Related question: In an interview when answering a question, should you say if you're not sure?

So recently in an interview, I got a question wrong. The interviewer called it out -- it was just flatly wrong.

Naturally I asked him what the actual answer was and he explained. I thanked him for the explanation but since it seems that was a core question in the interview, things just went downhill from there.

I'm wondering what is the proper or professional reaction or response when you get something wrong? Should you try to just get past it? Should you talk it through with the interviewer or is that just a waste of time?

14

If you get an answer wrong and you know it's wrong, accept that it's wrong and move on.

Don't start an argument if you think you're right - a good response here is "Oh really? I'll need to double-check that because I was sure it was < your answer >." and then move on.

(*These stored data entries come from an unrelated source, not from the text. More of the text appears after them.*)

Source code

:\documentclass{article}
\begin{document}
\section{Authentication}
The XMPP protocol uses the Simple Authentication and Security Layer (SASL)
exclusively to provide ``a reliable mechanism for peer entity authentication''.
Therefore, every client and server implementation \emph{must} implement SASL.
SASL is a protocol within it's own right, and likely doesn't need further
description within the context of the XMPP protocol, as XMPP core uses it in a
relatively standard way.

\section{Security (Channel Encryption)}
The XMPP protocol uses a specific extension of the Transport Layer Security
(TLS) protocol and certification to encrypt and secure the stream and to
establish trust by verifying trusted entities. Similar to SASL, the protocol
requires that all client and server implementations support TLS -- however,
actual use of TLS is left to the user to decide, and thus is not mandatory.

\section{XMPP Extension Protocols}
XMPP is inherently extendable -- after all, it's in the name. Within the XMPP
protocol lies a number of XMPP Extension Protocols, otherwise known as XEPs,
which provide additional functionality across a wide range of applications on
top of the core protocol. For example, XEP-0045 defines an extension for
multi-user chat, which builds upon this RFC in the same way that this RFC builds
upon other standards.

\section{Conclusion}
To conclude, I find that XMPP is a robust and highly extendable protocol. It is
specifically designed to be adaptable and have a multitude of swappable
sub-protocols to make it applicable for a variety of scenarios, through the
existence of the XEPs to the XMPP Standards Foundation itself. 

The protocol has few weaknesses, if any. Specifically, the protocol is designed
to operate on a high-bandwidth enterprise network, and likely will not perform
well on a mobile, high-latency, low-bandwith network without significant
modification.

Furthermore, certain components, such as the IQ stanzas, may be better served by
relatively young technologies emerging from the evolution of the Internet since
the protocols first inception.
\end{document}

Don't guess answers, rather you say you don't know. Guessing can be interpreted as an inability to ask for help meaning you could cost the company money if you're ever in a critical position and run into an issue you can't solve on your own.

  • 2
    this. Don't ever hope for a lucky guess. – Daniel Apr 7 '17 at 15:19
  • If you don't know but can manage an educated guess, wouldn't it be good to admit not knowing and propose an anwser nonetheless? – JayZ May 15 at 15:00
8

You just soldier on, if you messed up you messed up. You did pretty much the right thing. The wrong thing is to get upset and argue a losing battle when you know you're wrong.

1

Something to add to all the good answers so far.

Never forget that going to an interview is also an opportunity to get to know the company and people that you will be working with.

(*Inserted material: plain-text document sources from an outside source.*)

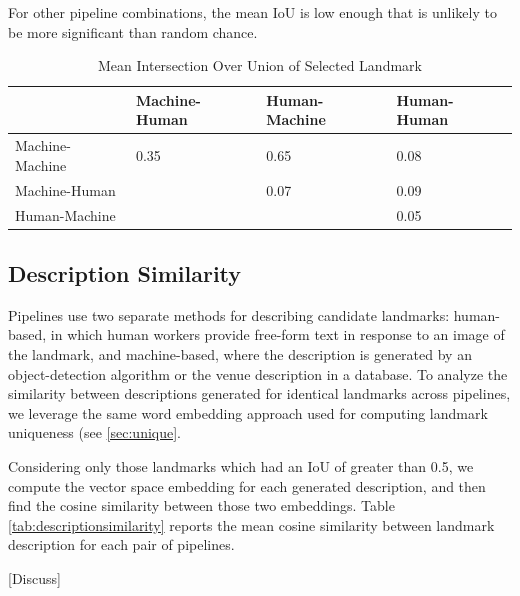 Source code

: For other pipeline combinations, the mean IoU is low enough that is unlikely to be more significant than random chance. 

\begin{table}[htbp]
  \centering
  \caption{Mean Intersection Over Union of Selected Landmark}
  \label{tab:iou}
  {\tabulinesep=2mm
    \begin{singlespace}
    \begin{tabu} to \textwidth{|X[c]||X[c]|X[c]|X[c]|}
    \hline
                & Machine-Human & Human-Machine & Human-Human \\
                \hline\hline
Machine-Machine   & 0.35        & 0.65          & 0.08          \\
\hline
Machine-Human &             & 0.07          & 0.09          \\
\hline
Human-Machine   &             &               & 0.05 
\\
    \hline
    \end{tabu}
    \end{singlespace}
    }
\end{table}

\subsection{Description Similarity}

Pipelines use two separate methods for describing candidate landmarks: human-based, in which human workers provide free-form text in response to an image of the landmark, and machine-based, where the description is generated by an object-detection algorithm or the venue description in a database. To analyze the similarity between descriptions generated for identical landmarks across pipelines, we leverage the same word embedding approach used for computing landmark uniqueness (see \ref{sec:unique}. 

Considering only those landmarks which had an IoU of greater than 0.5, we compute the vector space embedding for each generated description, and then find the cosine similarity between those two embeddings. Table \ref{tab:descriptionsimilarity} reports the mean cosine similarity between landmark description for each pair of pipelines.

[Discuss]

When a wrong answer is given, what is the reaction of the interviewer?

  • Is he understandable and offers to explain in a nice manner,
  • Does he laughs out loud at the stupidy of the answer...

Whatever the response is, it will teach you something about the people you might soon be working with.

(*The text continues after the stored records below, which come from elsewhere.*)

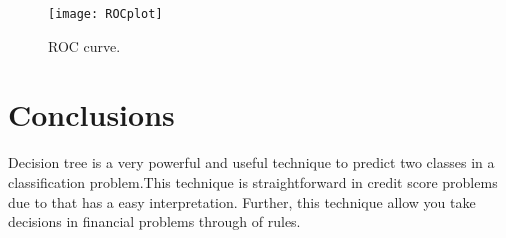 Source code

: \documentclass[a4paper, 10pt]{article}
\begin{document}
\begin{figure}[H]
	\centering 
	\texttt{[image: ROCplot]}
	\caption{\label{roc}ROC curve.}
\end{figure}

\section{Conclusions}

Decision tree is a very powerful and useful technique to predict two classes in a classification problem.This technique is straightforward in credit score problems due to that has a easy interpretation. Further, this technique allow you take decisions in financial problems through of rules. 
\end{document}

I would almost argue that whenever you are going to an interview, make sure to give at least 1 wrong answer to get to know all sides of your potential future work environment.

0

I think it really depends on what the question was.

Using phrases like "I'm sorry, can you repeat the question?" signal that you weren't listening to the question, instead you can repeat the question back to them with some of your interpretation to ensure you are going to answer the correct thing.

If it was a technical question like "Where would you use VBA?" and instead of saying Excel you say Access and they call you out on it, then you can just brush it off with something along the lines of "Oh I'm sorry, that isn't my forte but I thought that was the correct answer. I look forward to learning more regarding that then."

It will be very hard to turn around an interview after something like this, but at least you gained some experience you wouldn't have otherwise!

Don't try to guess your answers but if it is something you think you may now, you can always address it with "To be honest, I'm not sure, I would imagine it relates to...(insert explanation here, keep it brief)...however, can you explain it to me please?"